Here are the latest record reviews, courtesy of Kevin Bryan.
Guy Clark - Boats To Build/Dublin Blues (Morello/Cherry Red Records). Guy Clark’s rare talents as a singersongwriter have sadly never been translated into solid record sales, but the gifted Texan balladeer has soldiered on regardless, and these splendid offerings from the early 90s provide an ideal introduction to this master wordsmith’s perceptive narrative style. Americana and alternative country devotees would be well advised to lend an ear to meticulously
crafted gems such as Dublin Blues, Picasso’s Mandolin and a richly resonant rerecording of The Randall Knife, Clark’s poignant elegy to his dead father, which had first appeared on his 1983 album, Better Days.
Rick Wakeman - Excess All Areas (Edsel Records). Keyboardist Rick Wakeman’s grandiose live shows had become synonymous with some of the worst excesses perpetrated in the name of progrock during his creative heyday in the 70s, but the former Yes stalwart was pursuing a much more pared down approach to musicmaking when the time came to record this splendid audiovisual package in 1990. Rick’s Nottingham audience were treated to a highly musicianly jaunt down memory lane, including some choice extracts from The Six Wives of Henry VIII and a fine new version of the epic Journey To The Centre of the Earth.

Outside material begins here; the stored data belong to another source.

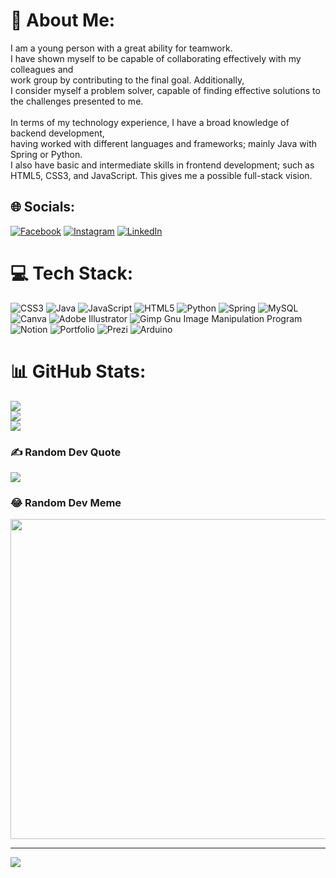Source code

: # 💫 About Me:
I am a young person with a great ability for teamwork.<br>I have shown myself to be capable of collaborating effectively with my colleagues and <br>work group by contributing to the final goal. Additionally,<br>I consider myself a problem solver, capable of finding effective solutions to the challenges presented to me.<br><br>In terms of my technology experience, I have a broad knowledge of backend development,<br>having worked with different languages and frameworks; mainly Java with Spring or Python. <br>I also have basic and intermediate skills in frontend development; such as HTML5, CSS3, and JavaScript. This gives me a possible full-stack vision.<br>


## 🌐 Socials:
[![Facebook](https://img.shields.io/badge/Facebook-%231877F2.svg?logo=Facebook&logoColor=white)](https://facebook.com/ivancarreton21) [![Instagram](https://img.shields.io/badge/Instagram-%23E4405F.svg?logo=Instagram&logoColor=white)](https://instagram.com/Ivancarreton21) [![LinkedIn](https://img.shields.io/badge/LinkedIn-%230077B5.svg?logo=linkedin&logoColor=white)](https://linkedin.com/in/ivan-c-92076310b) 

# 💻 Tech Stack:
![CSS3](https://img.shields.io/badge/css3-%231572B6.svg?style=for-the-badge&logo=css3&logoColor=white) ![Java](https://img.shields.io/badge/java-%23ED8B00.svg?style=for-the-badge&logo=java&logoColor=white) ![JavaScript](https://img.shields.io/badge/javascript-%23323330.svg?style=for-the-badge&logo=javascript&logoColor=%23F7DF1E) ![HTML5](https://img.shields.io/badge/html5-%23E34F26.svg?style=for-the-badge&logo=html5&logoColor=white) ![Python](https://img.shields.io/badge/python-3670A0?style=for-the-badge&logo=python&logoColor=ffdd54) ![Spring](https://img.shields.io/badge/spring-%236DB33F.svg?style=for-the-badge&logo=spring&logoColor=white) ![MySQL](https://img.shields.io/badge/mysql-%2300f.svg?style=for-the-badge&logo=mysql&logoColor=white) ![Canva](https://img.shields.io/badge/Canva-%2300C4CC.svg?style=for-the-badge&logo=Canva&logoColor=white) ![Adobe Illustrator](https://img.shields.io/badge/adobeillustrator-%23FF9A00.svg?style=for-the-badge&logo=adobeillustrator&logoColor=white) ![Gimp Gnu Image Manipulation Program](https://img.shields.io/badge/Gimp-657D8B?style=for-the-badge&logo=gimp&logoColor=FFFFFF) ![Notion](https://img.shields.io/badge/Notion-%23000000.svg?style=for-the-badge&logo=notion&logoColor=white) ![Portfolio](https://img.shields.io/badge/Portfolio-%23000000.svg?style=for-the-badge&logo=firefox&logoColor=#FF7139) ![Prezi](https://img.shields.io/badge/Prezi-%23000000.svg?style=for-the-badge&logo=Prezi&logoColor=white) ![Arduino](https://img.shields.io/badge/-Arduino-00979D?style=for-the-badge&logo=Arduino&logoColor=white)
# 📊 GitHub Stats:
![](https://github-readme-stats.vercel.app/api?username=Ivanbbarker&theme=dark&hide_border=false&include_all_commits=false&count_private=false)<br/>
![](https://github-readme-streak-stats.herokuapp.com/?user=Ivanbbarker&theme=dark&hide_border=false)<br/>
![](https://github-readme-stats.vercel.app/api/top-langs/?username=Ivanbbarker&theme=dark&hide_border=false&include_all_commits=false&count_private=false&layout=compact)

### ✍️ Random Dev Quote
![](https://quotes-github-readme.vercel.app/api?type=horizontal&theme=radical)

### 😂 Random Dev Meme
<img src="https://random-memer.herokuapp.com/" width="512px"/>

---
[![](https://visitcount.itsvg.in/api?id=Ivanbbarker&icon=0&color=0)](https://visitcount.itsvg.in)

<!-- Proudly created with GPRM ( https://gprm.itsvg.in ) -->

Liverpool Sounds: 75 Classics From The Singing City (Fantastic Voyage). This rather bizarre celebration of Liverpool’s musical culture certainly ranges far and wide in its choice of subject matter, drawing on early contributions from The Beatles, Gerry and the Pacemakers and Billy Fury alongside offerings from comedians Ken Dodd and Arthur Askey, populist folkies The Spinners and larger than life jazzman George Melly to name but a few. Fury’s Halfway To
Paradise and Wondrous Place are obvious highlights, and the three-CD anthology opens and closes with the A and B sides of The Beatles’ first Parlophone single, Love Me Do and P.S. I Love You.
Ted Nugent - Intensities in 10 Cities (Talking Elephant). This rather unusual live album first saw the light of day in 1981, and featured recordings made during the last ten dates of Ted Nugent’s tour of North America the previous year. What made this package a little out of the ordinary was the fact that none of these tracks had appeared on a Nugent album before, giving the whole package a freshness and intensity which invigorates prime cuts such as My Love Is Like A Tire Iron, Spontaneous Combustion and his rampaging revamp of Land Of A Thousand Dances.